+++ SOURCE RECORDS

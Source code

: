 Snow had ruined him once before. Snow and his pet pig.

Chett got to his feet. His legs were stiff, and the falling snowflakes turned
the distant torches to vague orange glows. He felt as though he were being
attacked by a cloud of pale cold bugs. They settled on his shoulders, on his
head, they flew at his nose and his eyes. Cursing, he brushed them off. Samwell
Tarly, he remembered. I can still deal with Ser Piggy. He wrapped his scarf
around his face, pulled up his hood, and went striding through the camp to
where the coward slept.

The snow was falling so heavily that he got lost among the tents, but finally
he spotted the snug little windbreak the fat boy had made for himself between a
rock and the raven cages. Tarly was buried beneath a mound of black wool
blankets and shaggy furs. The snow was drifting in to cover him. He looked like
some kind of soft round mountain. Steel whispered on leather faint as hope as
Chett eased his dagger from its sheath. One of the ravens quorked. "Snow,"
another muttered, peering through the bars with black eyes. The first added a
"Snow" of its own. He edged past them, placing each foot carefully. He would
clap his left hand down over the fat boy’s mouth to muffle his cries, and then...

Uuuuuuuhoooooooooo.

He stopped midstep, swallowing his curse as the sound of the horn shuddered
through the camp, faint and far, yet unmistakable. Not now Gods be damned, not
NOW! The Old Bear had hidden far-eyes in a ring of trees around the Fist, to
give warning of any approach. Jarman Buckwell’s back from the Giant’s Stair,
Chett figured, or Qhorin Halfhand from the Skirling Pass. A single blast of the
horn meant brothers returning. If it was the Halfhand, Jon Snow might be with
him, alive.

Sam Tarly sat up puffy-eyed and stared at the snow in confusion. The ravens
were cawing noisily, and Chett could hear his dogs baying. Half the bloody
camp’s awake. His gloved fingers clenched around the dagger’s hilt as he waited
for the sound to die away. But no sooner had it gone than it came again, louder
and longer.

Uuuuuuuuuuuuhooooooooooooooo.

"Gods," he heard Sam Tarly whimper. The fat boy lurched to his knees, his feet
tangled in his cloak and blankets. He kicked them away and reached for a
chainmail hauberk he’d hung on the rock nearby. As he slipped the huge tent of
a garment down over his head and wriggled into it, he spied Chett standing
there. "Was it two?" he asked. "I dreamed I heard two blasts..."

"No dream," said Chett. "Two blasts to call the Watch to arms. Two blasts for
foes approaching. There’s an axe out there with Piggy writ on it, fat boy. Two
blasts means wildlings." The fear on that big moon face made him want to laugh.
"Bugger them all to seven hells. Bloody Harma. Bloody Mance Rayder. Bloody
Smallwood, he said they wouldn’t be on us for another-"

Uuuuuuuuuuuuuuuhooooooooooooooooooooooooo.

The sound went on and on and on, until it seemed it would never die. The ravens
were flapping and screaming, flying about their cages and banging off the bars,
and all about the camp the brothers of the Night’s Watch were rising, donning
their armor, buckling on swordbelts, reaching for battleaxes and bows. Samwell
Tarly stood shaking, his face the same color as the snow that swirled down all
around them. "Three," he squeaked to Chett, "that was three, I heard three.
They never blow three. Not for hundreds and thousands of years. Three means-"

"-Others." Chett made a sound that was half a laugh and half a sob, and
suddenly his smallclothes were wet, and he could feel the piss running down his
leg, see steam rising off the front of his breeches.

++++++

- EXERCISE DETAILS
Start at the first line of the material and transcribe each line exactly, stopping once the line containing "knees, his feet" has been written.

- WRITTEN RESPONSE
Source code

: Snow had ruined him once before. Snow and his pet pig.

Chett got to his feet. His legs were stiff, and the falling snowflakes turned
the distant torches to vague orange glows. He felt as though he were being
attacked by a cloud of pale cold bugs. They settled on his shoulders, on his
head, they flew at his nose and his eyes. Cursing, he brushed them off. Samwell
Tarly, he remembered. I can still deal with Ser Piggy. He wrapped his scarf
around his face, pulled up his hood, and went striding through the camp to
where the coward slept.

The snow was falling so heavily that he got lost among the tents, but finally
he spotted the snug little windbreak the fat boy had made for himself between a
rock and the raven cages. Tarly was buried beneath a mound of black wool
blankets and shaggy furs. The snow was drifting in to cover him. He looked like
some kind of soft round mountain. Steel whispered on leather faint as hope as
Chett eased his dagger from its sheath. One of the ravens quorked. "Snow,"
another muttered, peering through the bars with black eyes. The first added a
"Snow" of its own. He edged past them, placing each foot carefully. He would
clap his left hand down over the fat boy’s mouth to muffle his cries, and then...

Uuuuuuuhoooooooooo.

He stopped midstep, swallowing his curse as the sound of the horn shuddered
through the camp, faint and far, yet unmistakable. Not now Gods be damned, not
NOW! The Old Bear had hidden far-eyes in a ring of trees around the Fist, to
give warning of any approach. Jarman Buckwell’s back from the Giant’s Stair,
Chett figured, or Qhorin Halfhand from the Skirling Pass. A single blast of the
horn meant brothers returning. If it was the Halfhand, Jon Snow might be with
him, alive.

Sam Tarly sat up puffy-eyed and stared at the snow in confusion. The ravens
were cawing noisily, and Chett could hear his dogs baying. Half the bloody
camp’s awake. His gloved fingers clenched around the dagger’s hilt as he waited
for the sound to die away. But no sooner had it gone than it came again, louder
and longer.

Uuuuuuuuuuuuhooooooooooooooo.

"Gods," he heard Sam Tarly whimper. The fat boy lurched to his knees, his feet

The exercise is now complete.